Faraday Café uses a unique architectural design to create a space where all phone and wifi signals are blocked.
The modern phenomenon of a group of friends sitting together while individually staring at their smartphones is one that leaves a bitter taste, especially in the mouths of restaurant owners who are finding the atmosphere in their venue is being killed. We’ve already seen Singpore’s Social Rehab offer drink discounts for those who agreed to leave their device at the door, and now Canada’s Faraday Café has gone even further, using a unique architectural design to create a space where all phone and wifi signals are blocked.

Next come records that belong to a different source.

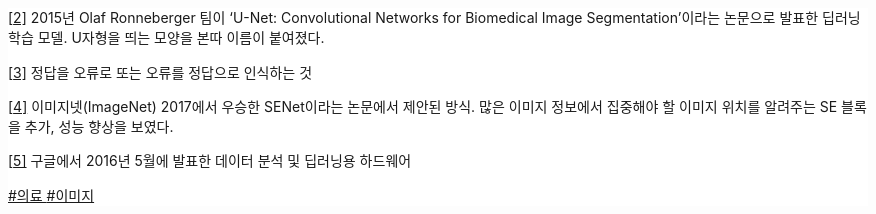 

[[2\]](http://www.kakaobrain.com/blog/48?fbclid=IwAR2oD1ERdzn9ewmjwn_7xq4uxiUhSIKVAnCYp811ELdejbxqmkejSyuprfI#ref_call_2) 2015년 Olaf Ronneberger 팀이 ‘U-Net: Convolutional Networks for Biomedical Image Segmentation’이라는 논문으로 발표한 딥러닝 학습 모델. U자형을 띄는 모양을 본따 이름이 붙여졌다.



[[3\]](http://www.kakaobrain.com/blog/48?fbclid=IwAR2oD1ERdzn9ewmjwn_7xq4uxiUhSIKVAnCYp811ELdejbxqmkejSyuprfI#ref_call_3) 정답을 오류로 또는 오류를 정답으로 인식하는 것



[[4\]](http://www.kakaobrain.com/blog/48?fbclid=IwAR2oD1ERdzn9ewmjwn_7xq4uxiUhSIKVAnCYp811ELdejbxqmkejSyuprfI#ref_call_4) 이미지넷(ImageNet) 2017에서 우승한 SENet이라는 논문에서 제안된 방식. 많은 이미지 정보에서 집중해야 할 이미지 위치를 알려주는 SE 블록을 추가, 성능 향상을 보였다.



[[5\]](http://www.kakaobrain.com/blog/48?fbclid=IwAR2oD1ERdzn9ewmjwn_7xq4uxiUhSIKVAnCYp811ELdejbxqmkejSyuprfI#ref_call_5) 구글에서 2016년 5월에 발표한 데이터 분석 및 딥러닝용 하드웨어



[#의료 ](http://www.kakaobrain.com/blog/tag/%EC%9D%98%EB%A3%8C)[#이미지](http://www.kakaobrain.com/blog/tag/%EC%9D%B4%EB%AF%B8%EC%A7%80)
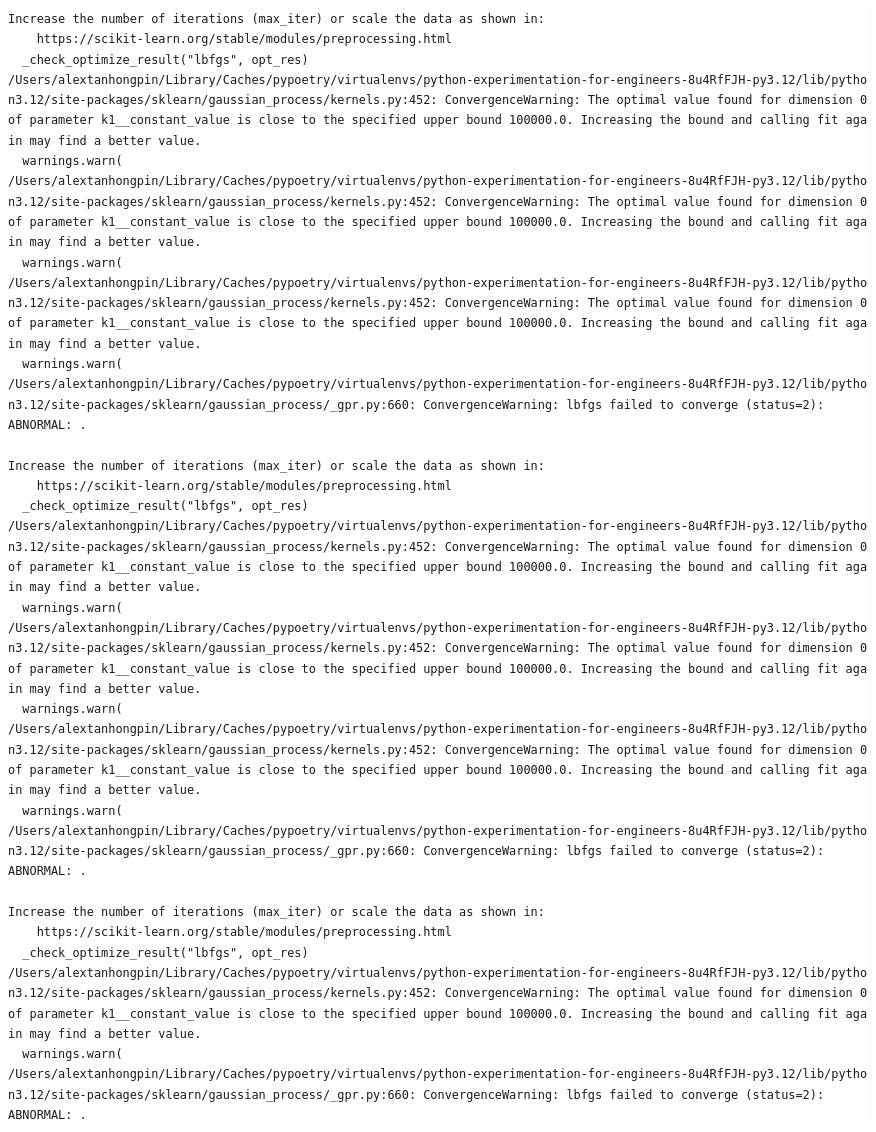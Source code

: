     Increase the number of iterations (max_iter) or scale the data as shown in:
        https://scikit-learn.org/stable/modules/preprocessing.html
      _check_optimize_result("lbfgs", opt_res)
    /Users/alextanhongpin/Library/Caches/pypoetry/virtualenvs/python-experimentation-for-engineers-8u4RfFJH-py3.12/lib/python3.12/site-packages/sklearn/gaussian_process/kernels.py:452: ConvergenceWarning: The optimal value found for dimension 0 of parameter k1__constant_value is close to the specified upper bound 100000.0. Increasing the bound and calling fit again may find a better value.
      warnings.warn(
    /Users/alextanhongpin/Library/Caches/pypoetry/virtualenvs/python-experimentation-for-engineers-8u4RfFJH-py3.12/lib/python3.12/site-packages/sklearn/gaussian_process/kernels.py:452: ConvergenceWarning: The optimal value found for dimension 0 of parameter k1__constant_value is close to the specified upper bound 100000.0. Increasing the bound and calling fit again may find a better value.
      warnings.warn(
    /Users/alextanhongpin/Library/Caches/pypoetry/virtualenvs/python-experimentation-for-engineers-8u4RfFJH-py3.12/lib/python3.12/site-packages/sklearn/gaussian_process/kernels.py:452: ConvergenceWarning: The optimal value found for dimension 0 of parameter k1__constant_value is close to the specified upper bound 100000.0. Increasing the bound and calling fit again may find a better value.
      warnings.warn(
    /Users/alextanhongpin/Library/Caches/pypoetry/virtualenvs/python-experimentation-for-engineers-8u4RfFJH-py3.12/lib/python3.12/site-packages/sklearn/gaussian_process/_gpr.py:660: ConvergenceWarning: lbfgs failed to converge (status=2):
    ABNORMAL: .
    
    Increase the number of iterations (max_iter) or scale the data as shown in:
        https://scikit-learn.org/stable/modules/preprocessing.html
      _check_optimize_result("lbfgs", opt_res)
    /Users/alextanhongpin/Library/Caches/pypoetry/virtualenvs/python-experimentation-for-engineers-8u4RfFJH-py3.12/lib/python3.12/site-packages/sklearn/gaussian_process/kernels.py:452: ConvergenceWarning: The optimal value found for dimension 0 of parameter k1__constant_value is close to the specified upper bound 100000.0. Increasing the bound and calling fit again may find a better value.
      warnings.warn(
    /Users/alextanhongpin/Library/Caches/pypoetry/virtualenvs/python-experimentation-for-engineers-8u4RfFJH-py3.12/lib/python3.12/site-packages/sklearn/gaussian_process/kernels.py:452: ConvergenceWarning: The optimal value found for dimension 0 of parameter k1__constant_value is close to the specified upper bound 100000.0. Increasing the bound and calling fit again may find a better value.
      warnings.warn(
    /Users/alextanhongpin/Library/Caches/pypoetry/virtualenvs/python-experimentation-for-engineers-8u4RfFJH-py3.12/lib/python3.12/site-packages/sklearn/gaussian_process/kernels.py:452: ConvergenceWarning: The optimal value found for dimension 0 of parameter k1__constant_value is close to the specified upper bound 100000.0. Increasing the bound and calling fit again may find a better value.
      warnings.warn(
    /Users/alextanhongpin/Library/Caches/pypoetry/virtualenvs/python-experimentation-for-engineers-8u4RfFJH-py3.12/lib/python3.12/site-packages/sklearn/gaussian_process/_gpr.py:660: ConvergenceWarning: lbfgs failed to converge (status=2):
    ABNORMAL: .
    
    Increase the number of iterations (max_iter) or scale the data as shown in:
        https://scikit-learn.org/stable/modules/preprocessing.html
      _check_optimize_result("lbfgs", opt_res)
    /Users/alextanhongpin/Library/Caches/pypoetry/virtualenvs/python-experimentation-for-engineers-8u4RfFJH-py3.12/lib/python3.12/site-packages/sklearn/gaussian_process/kernels.py:452: ConvergenceWarning: The optimal value found for dimension 0 of parameter k1__constant_value is close to the specified upper bound 100000.0. Increasing the bound and calling fit again may find a better value.
      warnings.warn(
    /Users/alextanhongpin/Library/Caches/pypoetry/virtualenvs/python-experimentation-for-engineers-8u4RfFJH-py3.12/lib/python3.12/site-packages/sklearn/gaussian_process/_gpr.py:660: ConvergenceWarning: lbfgs failed to converge (status=2):
    ABNORMAL: .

Located at the Chinatown Experiment pop-up space in Vancouver, the temporary coffeeshop was set up inside a smaller construction inside the building. The room was designed as a large Faraday cage, an enclosure made of a mesh of conducting material that is able to block any electric signals. Once visitors stepped into the café, their phones and laptops became unable to connect to outside cell, wireless internet or wifi coverage. The idea for the café was to encourage customers to take a break from their devices and maybe even talk to strangers sharing their table. Artist Julian Thomas, who designed the café, told Fast Company: “I wanted to design a space where you don’t have to tell someone to stop. The arrangement of the room and the materials allow people to effortlessly walk in and decide their own limits.”
The café was open for a limited time at the beginning of this month, where a variety of events including meditation sessions and talks about digital technology were held. Are there other spaces that could be created to give people a break from social media and always-on connectivity?